The pharmacokinetic parameters of didanosine in HIV-infected adult and pediatric patients are summarized in Table 7, by weight ranges that correspond to recommended doses (Table 1). Didanosine is rapidly absorbed, with peak plasma concentrations generally observed from 0.25 to 1.50 hours following oral dosing with a buffered formulation. Increases in plasma didanosine concentrations were dose proportional over the range of 50 to 400 mg. In adults, the mean (± standard deviation) oral bioavailability following single oral dosing with a buffered formulation is 42 (±12)%. After oral administration, the urinary recovery of didanosine is approximately 18 (±8)% of the dose. The CSF-plasma ratio following IV administration is 21 (±0.03)%. Steady-state pharmacokinetic parameters did not differ significantly from values obtained after a single dose. Binding of didanosine to plasma proteins in vitro was low (less than 5%). Based on data from in vitro and animal studies, it is presumed that the metabolism of didanosine in man occurs by the same pathways responsible for the elimination of endogenous purines.
Table 7: Pharmacokinetic Parameters for Didanosine in HIV-infected
Patients
Parametera | Pediatrics | Adults | ||
20 kg to less than 25 kg n=10 |
25 kg to less than 60 kg n=17 |
At least 60 kg n=7 |
At least 60 kg n=44 |
|
Apparent clearance (L/h) | 89.5 ± 21.6 | 116.2 ± 38.6 | 196.0 ± 55.8 | 174.5 ± 69.7 |
Apparent volume of distribution (L) | 98.1 ± 30.2 | 154.7 ± 55.0 | 363 ± 137.7 | 308.3 ± 164.3 |
Elimination half-life (h) | 0.75 ± 0.13 | 0.92 ± 0.09 | 1.26 ± 0.19 | 1.19 ± 0.21 |
Steady-state AUC (mg•h/L) | 2.38 ± 0.66 | 2.36 ± 0.70 | 2.25 ± 0.89 | 2.65 ± 1.07 |
a The pharmacokinetic parameters (mean ± standard deviation) of didanosine were determined by a population pharmacokinetic model based on combined clinical studies. |
Comparison of Didanosine Formulations
In VIDEX EC, the active ingredient, didanosine, is protected against degradation by stomach acid by the use of an enteric coating on the beadlets in the capsule. The enteric coating dissolves when the beadlets empty into the small intestine, the site of drug absorption. With buffered formulations of didanosine, administration with antacid provides protection from degradation by stomach acid.
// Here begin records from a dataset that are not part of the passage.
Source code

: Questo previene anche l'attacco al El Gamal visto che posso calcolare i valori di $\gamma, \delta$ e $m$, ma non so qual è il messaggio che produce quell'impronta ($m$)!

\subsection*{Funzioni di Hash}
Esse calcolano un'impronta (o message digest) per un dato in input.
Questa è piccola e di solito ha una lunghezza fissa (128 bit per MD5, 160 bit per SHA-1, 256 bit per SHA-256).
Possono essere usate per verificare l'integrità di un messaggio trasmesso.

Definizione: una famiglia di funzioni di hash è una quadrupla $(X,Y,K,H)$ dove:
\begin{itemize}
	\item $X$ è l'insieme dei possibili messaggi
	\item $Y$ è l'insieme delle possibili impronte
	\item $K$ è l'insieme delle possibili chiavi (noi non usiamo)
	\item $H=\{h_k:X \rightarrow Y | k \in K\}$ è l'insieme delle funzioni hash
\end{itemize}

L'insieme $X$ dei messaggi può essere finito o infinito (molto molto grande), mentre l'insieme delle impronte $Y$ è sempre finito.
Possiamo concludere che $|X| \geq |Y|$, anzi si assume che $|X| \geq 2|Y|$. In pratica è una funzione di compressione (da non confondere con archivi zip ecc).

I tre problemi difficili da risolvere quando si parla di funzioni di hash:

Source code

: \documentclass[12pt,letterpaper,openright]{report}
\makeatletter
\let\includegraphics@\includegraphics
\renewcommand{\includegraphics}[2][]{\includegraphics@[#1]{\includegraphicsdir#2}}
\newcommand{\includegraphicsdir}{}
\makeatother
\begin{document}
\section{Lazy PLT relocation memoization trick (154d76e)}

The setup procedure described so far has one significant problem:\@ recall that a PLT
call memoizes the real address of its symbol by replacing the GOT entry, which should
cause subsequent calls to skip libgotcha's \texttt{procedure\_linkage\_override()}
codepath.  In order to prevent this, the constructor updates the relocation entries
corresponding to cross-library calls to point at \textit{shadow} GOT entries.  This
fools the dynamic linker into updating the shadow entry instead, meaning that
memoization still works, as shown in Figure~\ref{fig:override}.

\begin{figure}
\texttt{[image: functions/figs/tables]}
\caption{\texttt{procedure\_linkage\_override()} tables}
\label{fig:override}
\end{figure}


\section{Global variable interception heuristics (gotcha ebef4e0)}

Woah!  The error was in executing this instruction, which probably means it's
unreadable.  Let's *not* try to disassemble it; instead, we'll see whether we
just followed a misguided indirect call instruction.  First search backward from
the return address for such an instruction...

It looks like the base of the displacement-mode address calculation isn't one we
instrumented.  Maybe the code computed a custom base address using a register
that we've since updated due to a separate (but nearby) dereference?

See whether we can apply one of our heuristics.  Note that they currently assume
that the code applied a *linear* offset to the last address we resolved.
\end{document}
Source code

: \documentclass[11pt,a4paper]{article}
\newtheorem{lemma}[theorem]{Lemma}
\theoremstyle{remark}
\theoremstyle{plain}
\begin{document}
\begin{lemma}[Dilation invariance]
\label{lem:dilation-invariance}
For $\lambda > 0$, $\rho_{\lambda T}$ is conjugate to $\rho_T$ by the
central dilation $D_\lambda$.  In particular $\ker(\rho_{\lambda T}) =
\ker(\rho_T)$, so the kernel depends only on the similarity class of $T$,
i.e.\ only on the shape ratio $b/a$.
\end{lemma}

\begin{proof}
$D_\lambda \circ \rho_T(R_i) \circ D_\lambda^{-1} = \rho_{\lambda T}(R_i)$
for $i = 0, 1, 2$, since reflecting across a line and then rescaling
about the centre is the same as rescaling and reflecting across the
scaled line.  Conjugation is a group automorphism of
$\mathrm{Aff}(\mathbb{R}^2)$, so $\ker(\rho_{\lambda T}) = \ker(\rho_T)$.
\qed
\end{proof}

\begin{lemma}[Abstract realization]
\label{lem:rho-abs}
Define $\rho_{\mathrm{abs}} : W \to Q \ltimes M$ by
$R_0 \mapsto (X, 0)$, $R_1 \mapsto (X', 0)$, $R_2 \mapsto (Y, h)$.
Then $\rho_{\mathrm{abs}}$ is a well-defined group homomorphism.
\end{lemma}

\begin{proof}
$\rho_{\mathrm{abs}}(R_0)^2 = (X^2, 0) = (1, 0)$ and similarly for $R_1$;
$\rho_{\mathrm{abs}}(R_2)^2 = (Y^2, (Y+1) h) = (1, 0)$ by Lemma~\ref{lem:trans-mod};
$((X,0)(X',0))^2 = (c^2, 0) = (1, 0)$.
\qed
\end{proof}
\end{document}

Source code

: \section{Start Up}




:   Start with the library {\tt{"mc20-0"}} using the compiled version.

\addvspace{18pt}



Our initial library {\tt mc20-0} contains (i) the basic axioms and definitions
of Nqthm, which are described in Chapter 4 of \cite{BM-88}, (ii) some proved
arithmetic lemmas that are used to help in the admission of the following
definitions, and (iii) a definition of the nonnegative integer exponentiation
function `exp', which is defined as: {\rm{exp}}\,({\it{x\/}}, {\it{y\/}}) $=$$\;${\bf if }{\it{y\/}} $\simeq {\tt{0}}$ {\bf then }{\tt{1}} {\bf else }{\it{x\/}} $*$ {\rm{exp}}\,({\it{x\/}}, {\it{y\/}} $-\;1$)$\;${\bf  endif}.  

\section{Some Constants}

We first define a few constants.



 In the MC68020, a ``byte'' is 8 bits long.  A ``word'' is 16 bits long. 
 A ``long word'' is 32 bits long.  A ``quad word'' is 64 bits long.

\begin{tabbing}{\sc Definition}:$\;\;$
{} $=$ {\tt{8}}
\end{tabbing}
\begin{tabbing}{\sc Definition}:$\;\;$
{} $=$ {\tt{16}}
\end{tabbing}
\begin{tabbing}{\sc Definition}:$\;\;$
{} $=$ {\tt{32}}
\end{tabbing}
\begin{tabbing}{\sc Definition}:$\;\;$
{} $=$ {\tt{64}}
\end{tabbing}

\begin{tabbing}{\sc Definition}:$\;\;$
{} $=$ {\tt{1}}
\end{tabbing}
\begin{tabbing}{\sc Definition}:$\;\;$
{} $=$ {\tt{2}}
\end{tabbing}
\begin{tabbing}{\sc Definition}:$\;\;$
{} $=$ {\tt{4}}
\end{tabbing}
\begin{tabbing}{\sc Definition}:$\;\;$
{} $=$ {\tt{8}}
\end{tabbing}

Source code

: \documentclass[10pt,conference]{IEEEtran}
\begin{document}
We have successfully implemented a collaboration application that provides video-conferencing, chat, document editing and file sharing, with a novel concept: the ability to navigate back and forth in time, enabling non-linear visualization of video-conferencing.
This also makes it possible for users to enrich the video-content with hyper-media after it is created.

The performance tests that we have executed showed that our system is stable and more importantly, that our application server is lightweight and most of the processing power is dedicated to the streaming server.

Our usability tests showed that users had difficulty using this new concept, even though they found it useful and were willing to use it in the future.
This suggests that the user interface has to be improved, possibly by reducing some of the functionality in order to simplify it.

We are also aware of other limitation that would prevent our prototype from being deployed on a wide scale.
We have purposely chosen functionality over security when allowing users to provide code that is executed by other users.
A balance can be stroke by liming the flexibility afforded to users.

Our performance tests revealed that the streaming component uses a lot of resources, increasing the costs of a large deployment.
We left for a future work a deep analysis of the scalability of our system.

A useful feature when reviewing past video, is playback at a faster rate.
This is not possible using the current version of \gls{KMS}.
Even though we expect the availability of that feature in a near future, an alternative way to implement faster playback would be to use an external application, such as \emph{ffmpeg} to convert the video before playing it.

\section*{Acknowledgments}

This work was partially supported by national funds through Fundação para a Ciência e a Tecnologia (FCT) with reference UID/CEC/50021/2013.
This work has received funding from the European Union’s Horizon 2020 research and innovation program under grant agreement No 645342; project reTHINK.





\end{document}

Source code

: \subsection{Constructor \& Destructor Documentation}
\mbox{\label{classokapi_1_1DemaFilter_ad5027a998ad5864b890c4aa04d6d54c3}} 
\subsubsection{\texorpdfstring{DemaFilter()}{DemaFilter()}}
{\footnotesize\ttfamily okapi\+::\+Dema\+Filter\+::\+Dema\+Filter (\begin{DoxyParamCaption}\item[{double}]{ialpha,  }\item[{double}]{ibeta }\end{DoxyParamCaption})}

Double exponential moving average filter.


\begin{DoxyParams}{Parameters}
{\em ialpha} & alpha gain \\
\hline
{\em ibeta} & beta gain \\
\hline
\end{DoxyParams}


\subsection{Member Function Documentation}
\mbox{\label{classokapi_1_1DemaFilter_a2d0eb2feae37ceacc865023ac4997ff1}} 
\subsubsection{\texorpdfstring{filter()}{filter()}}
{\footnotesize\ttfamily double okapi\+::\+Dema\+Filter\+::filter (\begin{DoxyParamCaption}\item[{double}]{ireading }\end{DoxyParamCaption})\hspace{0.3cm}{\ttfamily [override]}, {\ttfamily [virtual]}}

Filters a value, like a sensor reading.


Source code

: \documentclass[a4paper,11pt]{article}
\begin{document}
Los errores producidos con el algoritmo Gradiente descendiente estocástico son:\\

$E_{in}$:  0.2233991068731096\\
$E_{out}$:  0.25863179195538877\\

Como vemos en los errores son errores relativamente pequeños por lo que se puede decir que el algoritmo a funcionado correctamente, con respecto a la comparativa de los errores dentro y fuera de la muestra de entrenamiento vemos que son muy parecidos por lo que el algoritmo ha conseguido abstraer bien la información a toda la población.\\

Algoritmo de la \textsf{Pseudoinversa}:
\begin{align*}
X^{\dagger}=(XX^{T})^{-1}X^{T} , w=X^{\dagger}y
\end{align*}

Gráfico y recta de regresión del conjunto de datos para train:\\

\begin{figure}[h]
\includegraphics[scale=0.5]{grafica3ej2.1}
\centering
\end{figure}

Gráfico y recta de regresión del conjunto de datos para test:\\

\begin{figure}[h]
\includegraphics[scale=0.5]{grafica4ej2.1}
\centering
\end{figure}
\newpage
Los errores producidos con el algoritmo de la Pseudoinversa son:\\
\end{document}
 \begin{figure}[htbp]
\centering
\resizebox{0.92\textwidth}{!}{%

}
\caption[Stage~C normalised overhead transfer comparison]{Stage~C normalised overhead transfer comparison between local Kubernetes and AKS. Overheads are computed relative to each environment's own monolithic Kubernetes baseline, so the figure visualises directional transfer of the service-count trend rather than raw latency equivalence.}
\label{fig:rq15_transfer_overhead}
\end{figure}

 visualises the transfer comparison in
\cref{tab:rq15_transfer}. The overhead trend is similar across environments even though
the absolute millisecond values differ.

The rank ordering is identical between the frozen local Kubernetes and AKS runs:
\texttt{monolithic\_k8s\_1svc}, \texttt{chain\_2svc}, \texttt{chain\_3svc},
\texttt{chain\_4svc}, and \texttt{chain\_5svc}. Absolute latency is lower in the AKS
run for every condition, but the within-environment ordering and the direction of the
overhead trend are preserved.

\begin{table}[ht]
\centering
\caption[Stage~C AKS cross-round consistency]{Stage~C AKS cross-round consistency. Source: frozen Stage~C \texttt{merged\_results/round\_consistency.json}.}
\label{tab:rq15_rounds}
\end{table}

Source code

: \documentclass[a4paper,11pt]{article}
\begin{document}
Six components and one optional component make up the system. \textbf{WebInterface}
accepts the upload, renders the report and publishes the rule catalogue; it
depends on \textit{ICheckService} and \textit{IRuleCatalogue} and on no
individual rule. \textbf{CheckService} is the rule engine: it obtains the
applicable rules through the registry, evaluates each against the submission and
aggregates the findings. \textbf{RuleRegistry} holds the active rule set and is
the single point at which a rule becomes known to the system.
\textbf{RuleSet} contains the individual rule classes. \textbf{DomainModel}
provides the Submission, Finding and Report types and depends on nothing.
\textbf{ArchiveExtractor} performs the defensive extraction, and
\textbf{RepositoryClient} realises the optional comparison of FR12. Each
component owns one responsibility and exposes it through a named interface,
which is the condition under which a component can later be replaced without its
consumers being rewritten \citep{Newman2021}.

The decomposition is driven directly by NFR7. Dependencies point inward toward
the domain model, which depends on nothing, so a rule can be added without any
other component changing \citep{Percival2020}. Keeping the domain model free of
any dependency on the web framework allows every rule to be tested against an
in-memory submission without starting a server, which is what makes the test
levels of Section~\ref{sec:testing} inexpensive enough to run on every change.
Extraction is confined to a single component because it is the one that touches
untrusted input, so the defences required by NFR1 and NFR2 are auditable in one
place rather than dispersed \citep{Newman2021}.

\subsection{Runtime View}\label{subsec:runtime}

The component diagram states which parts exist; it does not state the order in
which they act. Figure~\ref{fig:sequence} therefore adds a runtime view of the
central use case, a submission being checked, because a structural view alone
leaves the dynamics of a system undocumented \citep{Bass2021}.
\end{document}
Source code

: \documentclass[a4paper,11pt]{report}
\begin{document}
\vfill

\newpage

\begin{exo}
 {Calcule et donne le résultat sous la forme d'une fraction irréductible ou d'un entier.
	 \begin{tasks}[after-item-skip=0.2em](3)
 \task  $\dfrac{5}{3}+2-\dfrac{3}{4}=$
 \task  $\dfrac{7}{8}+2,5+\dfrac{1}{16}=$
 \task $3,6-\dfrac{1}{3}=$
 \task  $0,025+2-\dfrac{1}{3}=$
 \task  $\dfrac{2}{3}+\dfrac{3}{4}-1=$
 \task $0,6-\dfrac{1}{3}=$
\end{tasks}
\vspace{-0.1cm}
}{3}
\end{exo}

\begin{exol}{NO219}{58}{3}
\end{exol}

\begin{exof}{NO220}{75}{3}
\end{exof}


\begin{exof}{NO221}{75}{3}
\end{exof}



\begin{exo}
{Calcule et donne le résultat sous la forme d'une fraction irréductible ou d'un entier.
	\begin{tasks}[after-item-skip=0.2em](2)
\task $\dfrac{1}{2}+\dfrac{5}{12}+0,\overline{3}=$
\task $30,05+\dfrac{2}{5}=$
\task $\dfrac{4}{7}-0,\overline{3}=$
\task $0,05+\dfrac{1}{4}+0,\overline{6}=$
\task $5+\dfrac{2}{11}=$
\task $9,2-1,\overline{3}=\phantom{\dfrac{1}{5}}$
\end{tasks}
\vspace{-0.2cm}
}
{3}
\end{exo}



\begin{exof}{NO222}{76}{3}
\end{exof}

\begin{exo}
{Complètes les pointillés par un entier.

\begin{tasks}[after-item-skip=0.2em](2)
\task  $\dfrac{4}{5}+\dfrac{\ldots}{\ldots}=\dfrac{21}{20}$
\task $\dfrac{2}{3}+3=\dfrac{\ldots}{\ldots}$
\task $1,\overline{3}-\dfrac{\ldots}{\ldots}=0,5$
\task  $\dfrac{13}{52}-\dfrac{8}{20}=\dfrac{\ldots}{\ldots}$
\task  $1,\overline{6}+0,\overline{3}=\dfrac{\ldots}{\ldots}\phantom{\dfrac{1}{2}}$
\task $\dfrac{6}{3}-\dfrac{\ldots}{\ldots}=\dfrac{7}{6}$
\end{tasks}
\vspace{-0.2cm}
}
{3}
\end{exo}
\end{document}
In healthy volunteers, as well as subjects infected with HIV-1, the AUC is equivalent for didanosine administered as the VIDEX EC formulation relative to a buffered tablet formulation. The peak plasma concentration (Cmax) of didanosine, administered as VIDEX EC, is reduced approximately 40% relative to didanosine buffered tablets. The time to the peak concentration (Tmax) increases from approximately 0.67 hours for didanosine buffered tablets to 2.0 hours for VIDEX EC.
Effect of Food
In the presence of food, the Cmax and AUC for VIDEX EC were reduced by approximately 46% and 19%, respectively, compared to the fasting state. VIDEX EC should be taken on an empty stomach.